Setiap perlombaan tidak hanya sekadar kemeriahan untuk
mencari pemenang, tetapi juga memiliki arti yang dalam. Ali menjelaskan lomba
balap karung diadakan untuk mengenang masa-masa menderita saat dijajah Jepang. “Saking
menderitanya, sampai-sampai banyak rakyat kecil yang mengenakan pakaian terbuat
dari karung goni dan lembaran karet,” ungkapnya.
Lomba engrang sendiri diadakan untuk
mengenang bangsa Belanda yang tinggi jangkung, dan rakyat Indonesia juga bisa
jangkung tapi pakai egrang. Lomba tarik tambang sebagai semangat gotong-royong.
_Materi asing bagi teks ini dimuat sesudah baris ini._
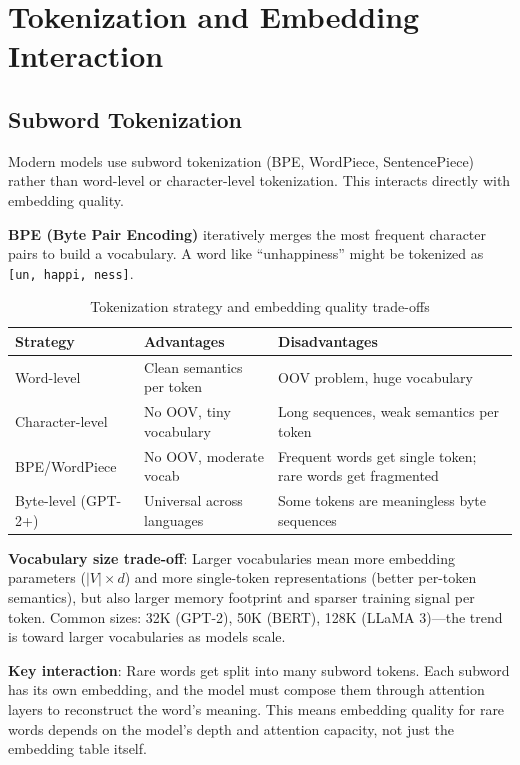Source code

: \section{Tokenization and Embedding Interaction}
\label{sec:tokenization_embedding}

\subsection{Subword Tokenization}

Modern models use subword tokenization (BPE, WordPiece, SentencePiece) rather than word-level or character-level tokenization. This interacts directly with embedding quality.

\textbf{BPE (Byte Pair Encoding)} iteratively merges the most frequent character pairs to build a vocabulary. A word like ``unhappiness'' might be tokenized as \texttt{[un, happi, ness]}.

\begin{table}[H]
\centering
\caption{Tokenization strategy and embedding quality trade-offs}
\begin{tabularx}{\textwidth}{lXX}
\toprule
\textbf{Strategy} & \textbf{Advantages} & \textbf{Disadvantages} \\
\midrule
Word-level & Clean semantics per token & OOV problem, huge vocabulary \\
Character-level & No OOV, tiny vocabulary & Long sequences, weak semantics per token \\
BPE/WordPiece & No OOV, moderate vocab & Frequent words get single token; rare words get fragmented \\
Byte-level (GPT-2+) & Universal across languages & Some tokens are meaningless byte sequences \\
\bottomrule
\end{tabularx}
\end{table}

\textbf{Vocabulary size trade-off}: Larger vocabularies mean more embedding parameters ($|V| \times d$) and more single-token representations (better per-token semantics), but also larger memory footprint and sparser training signal per token. Common sizes: 32K (GPT-2), 50K (BERT), 128K (LLaMA 3)---the trend is toward larger vocabularies as models scale.

\textbf{Key interaction}: Rare words get split into many subword tokens. Each subword has its own embedding, and the model must compose them through attention layers to reconstruct the word's meaning. This means embedding quality for rare words depends on the model's depth and attention capacity, not just the embedding table itself.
Ada juga lomba makan kerupuk untuk menghibur semua pihak, bahwa untuk
mendapatkan yang diinginkan harus dengan perjuangan.
Lalu,
Lomba panjat pinang merupakan tradisi orang
Belanda di Indonesia yang menghibur dirinya dengan menyaksikan pribumi yang
bersusah payah mengambil berbagai barang di puncak pohon pinang, namun dilumuri
minyak oli. Namun, tradisi itu masih berlangsung hingga saat ini. Bedanya, saat
ini antara donatur dengan rakyat sama-sama senang, tanpa ada unsur melecehkan.
Ali
Anwar sendiri mengaku pernah suka dengan lomba makan kerupuk. “Selain
bisa makan, juga dapat hadiah. Sedangkan lomba yang mengasah ilmu, dengan cara
mengikuti lomba penulisan,” ungkapnya.
Ali juga berharap kemerdekaan Indonesia bisa kembali ke
khitbahnya sesuai Pembukaan Undang-undang Dasar Republik Indonesia 1945. Bahwa
sesunggunya kemerdekaan itu adalah hak segala bangsa, dan oleh sebab itu
penjajahan di atas dunia harus dihapuskan. “Agar tidak dijajah lagi oleh bangsa
asing atau bangsa sendiri, maka anak-anak Indonesia harus berpendidikan,
menjalankan ajaran agama dengan sebaik-baiknya, memupuk semangat nasionalisme
dan patriotisme sejak dini,” tuturnya.